O pai de Caterina, Tomás Bergani, era um industriário do ramo de ferro que fizera fortuna no período da ditadura socialista, o que é estranho, já que quase todas empresas eram estatais e somente os burocratas e membros altos do Partido tinham uma vida mais confortável.

Porem, como em toda ditadura socialista, existe uma parcela de empresas que são mantidas na mão de pseudocapitalistas, mas que estão sob total controle do Estado. É como o dinheiro que o pai dá à criança, mas não permite que ela gaste.

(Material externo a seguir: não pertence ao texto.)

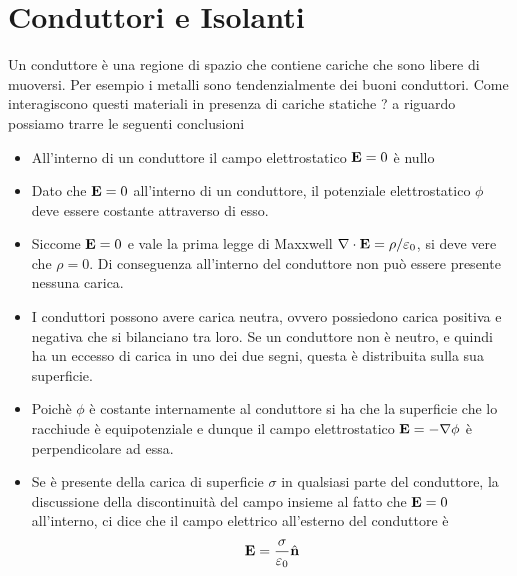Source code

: \section{Conduttori e Isolanti}


Un conduttore \`e una regione di spazio che contiene cariche che sono libere di muoversi. Per esempio i metalli sono tendenzialmente dei buoni conduttori. Come interagiscono questi materiali in presenza di cariche statiche ? a riguardo possiamo trarre le seguenti conclusioni
\begin{itemize}
	\item All'interno di un conduttore il campo elettrostatico $\bold{E} = 0$ \`e nullo
	\item Dato che $\bold{E}  = 0$ all'interno di un conduttore, il potenziale elettrostatico $\phi$ deve essere costante attraverso di esso.
	\item Siccome $\bold{E} = 0$ e vale la prima legge di Maxxwell $\nabla \cdot \bold{E} = \rho  \slash  \varepsilon_0$, si deve vere che $\rho = 0$. Di conseguenza all'interno del conduttore non pu\`o essere presente nessuna carica.
	\item I conduttori possono avere carica neutra, ovvero possiedono carica positiva e negativa che si bilanciano tra loro. Se un conduttore non \`e neutro, e quindi ha un eccesso di carica in uno dei due segni, questa \`e distribuita sulla sua superficie.
	\item Poich\`e $\phi$ \`e costante internamente al conduttore si ha che la superficie che lo racchiude \`e equipotenziale e dunque il campo elettrostatico $\bold{E} = - \nabla \phi$ \`e perpendicolare ad essa.
	\item Se \`e presente della carica di superficie $\sigma $ in qualsiasi parte del conduttore, la discussione della discontinuit\`a del campo insieme al fatto che $\bold{E} = 0$ all'interno, ci dice che il campo elettrico all'esterno del conduttore \`e 
	\begin{equation*}
		\bold{E} = \frac{\sigma}{\varepsilon_0} \hat{\bold{n}}
	\end{equation*}
\end{itemize}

Quando a ditadura caiu, as empresas foram caindo também. O Estado era seu maior consumidor e as Bergani Steel eram a única fonte de ferro de uma economia fechada. Com a economia mais livre, a concorrência começou a aparecer, mais empresas com mais qualidade. Então o patriarca resolveu vender suas ações para um grupo britânico.

O problema era que o velho não se contentava em viver uma vida estável com o dinheiro que recebera pela empresa, ele tinha que ter mais. Começou com as apostas, que vieram cheias de derrotas. O homem não conseguia acertar uma vitória no futebol americano. Depois a bebida começou a fazer parte do seu cotidiano. O câncer foi a sua maior derrota. Os médicos custavam caro para algo que sabiam que não daria resultado. A fortuna, que já estava pequena, foi caindo. O velho morreu deixando a família com um rombo financeiro enorme. Dívidas de jogo eram cobradas a todo momento e Marco era apenas uma criança de 15 anos.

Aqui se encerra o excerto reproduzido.